Whenever I come across Ingrid Pollard’s conceptual photographs, as a white British male, I feel as if the landscape has been ripped out from under me. When Pollard looks at British geography, he sees the enslaving past in every hill and valley. For her, a day at the beach was ruined because slave ships once crossed that sea.

I wish it had now been included in Dulwich Picture Gallery’s gentle, somewhat aimless survey of Black landscape art. It would definitely make this a more pointed and contrasting experience. On the other hand, perhaps the exhibition should have included more works by Scottish-Barbadian artist Alberta Whittle. He has three paintings in Soulscapes: Surreal, circular tropical island landscapes that make you smile. But in Whittle’s artistic productions, these are playful moments in a much more serious and comprehensive project. Sunken houses and improvised altars chart the long shadow of slavery through a range of approaches to history and geography, including videos and performances. Would you call his work landscape art?

Yes – but in the way artists have been doing it since the 1960s, with a wide range of unrecognizable means, expanded from Richard Long walking the earth to Veronica Ryan splitting seed pods. To be fair, there is no room for this kind of creativity in the Dulwich Picture Gallery’s cramped exhibition space; When you install an upside-down tree, a third of that room is gone.

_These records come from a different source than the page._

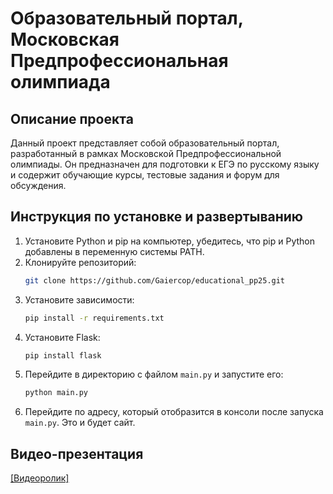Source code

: # Образовательный портал, Московская Предпрофессиональная олимпиада

## Описание проекта
Данный проект представляет собой образовательный портал, разработанный в рамках Московской Предпрофессиональной олимпиады. Он предназначен для подготовки к ЕГЭ по русскому языку и содержит обучающие курсы, тестовые задания и форум для обсуждения.

## Инструкция по установке и развертыванию

1. Установите Python и pip на компьютер, убедитесь, что pip и Python добавлены в переменную системы PATH.
2. Клонируйте репозиторий:
   ```bash
   git clone https://github.com/Gaiercop/educational_pp25.git
   ```
3. Установите зависимости:
   ```bash
   pip install -r requirements.txt
   ```
4. Установите Flask:
   ```bash
   pip install flask
   ```
5. Перейдите в директорию с файлом `main.py` и запустите его:
   ```bash
   python main.py
   ```
6. Перейдите по адресу, который отобразится в консоли после запуска `main.py`. Это и будет сайт.

## Видео-презентация
[\[Видеоролик\]](https://vkvideo.ru/video489377809_456239020?list=ln-zgit81CpGHVAoAdYq9)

But there are both imaginary and physical limitations to this show. Politically radical but aesthetically conservative. And as a result, he’s not that politically radical either. Soulscapes is dominated by painting. Even his photography and video works have a pictorial beauty. I’m all for painting, but it’s not easy to make it fresh and urgent.

Hurvin Anderson achieves this. In his painting, Limestone Wall, a mysterious, decaying piece of architecture can be seen through the lush green plants and trees that cover it. As nature overflows with human texture, Anderson invites you to lose yourself in its seductive, powerful colors. You are drawn into the mist of emerald green pigment that splashes across the paint surface with a moist, autonomous hue. It is a dreamlike painting that crosses the boundary between landscape art as a record of space and landscape art as a vehicle for emotion: a soulscape if ever there was one.

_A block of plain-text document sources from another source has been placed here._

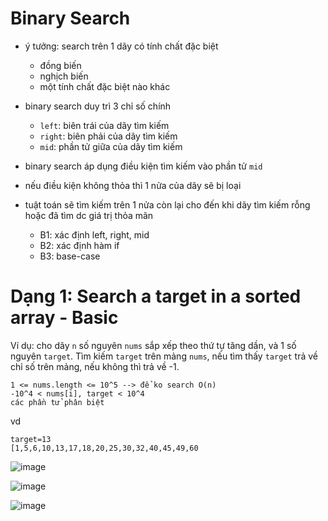# Binary Search
- ý tưởng: search trên 1 dãy có tính chất đặc biệt 
  + đồng biến
  + nghịch biến
  + một tính chất đặc biệt nào khác
- binary search duy trì 3 chỉ số chính
  + `left`: biên trái của dãy tìm kiếm
  + `right`: biên phải của dãy tìm kiếm
  + `mid`: phần tử giữa của dãy tìm kiếm
- binary search áp dụng điều kiện tìm kiếm vào phần tử `mid`
- nếu điều kiện không thỏa thì 1 nửa của dãy sẽ bị loại
- tuật toán sẽ tìm kiếm trên 1 nửa còn lại cho đến khi dãy tìm kiếm rỗng hoặc đã tìm dc giá trị thỏa mãn

  - B1: xác định left, right, mid
  - B2: xác định hàm if
  - B3: base-case

# Dạng 1: Search a target in a sorted array - Basic 
Ví dụ: cho dãy `n` số nguyên `nums` sắp xếp theo thứ tự tăng dần, và 1 số nguyên `target`. Tìm kiếm `target` trên mảng `nums`, nếu tìm thấy `target` trả về chỉ số trên mảng, nếu không thì trả về -1. 
```
1 <= nums.length <= 10^5 --> để ko search O(n)
-10^4 < nums[i], target < 10^4
các phần tử phân biệt 
```
vd 
```
target=13
[1,5,6,10,13,17,18,20,25,30,32,40,45,49,60
```
![image](https://github.com/maianhpuco/dsa-journey/assets/34562568/bf26f2e7-3eea-4071-9f16-7aec232a6ec1)

 ![image](https://github.com/maianhpuco/dsa-journey/assets/34562568/ed19ff0b-c8d0-4ef0-bdd4-eb9eefe66077)

![image](https://github.com/maianhpuco/dsa-journey/assets/34562568/c84b5787-13d9-4237-af21-85cebfc20e0e)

However, the quality of the other images here doesn’t quite match this one. This is no surprise. Painting is so difficult. A work may seem beautiful for a minute or two, then begin to disintegrate in your mind, until it becomes just dried debris on the wall. A grand abstraction by Michaela Yearwood-Dan is too dense and exaggerated to be impressive or memorable. A dappled woodland by Alain Joséphine is comforting to look at but utterly bland, and very close to something a painter submitted to the Royal Academy Summer Exhibition on Sunday.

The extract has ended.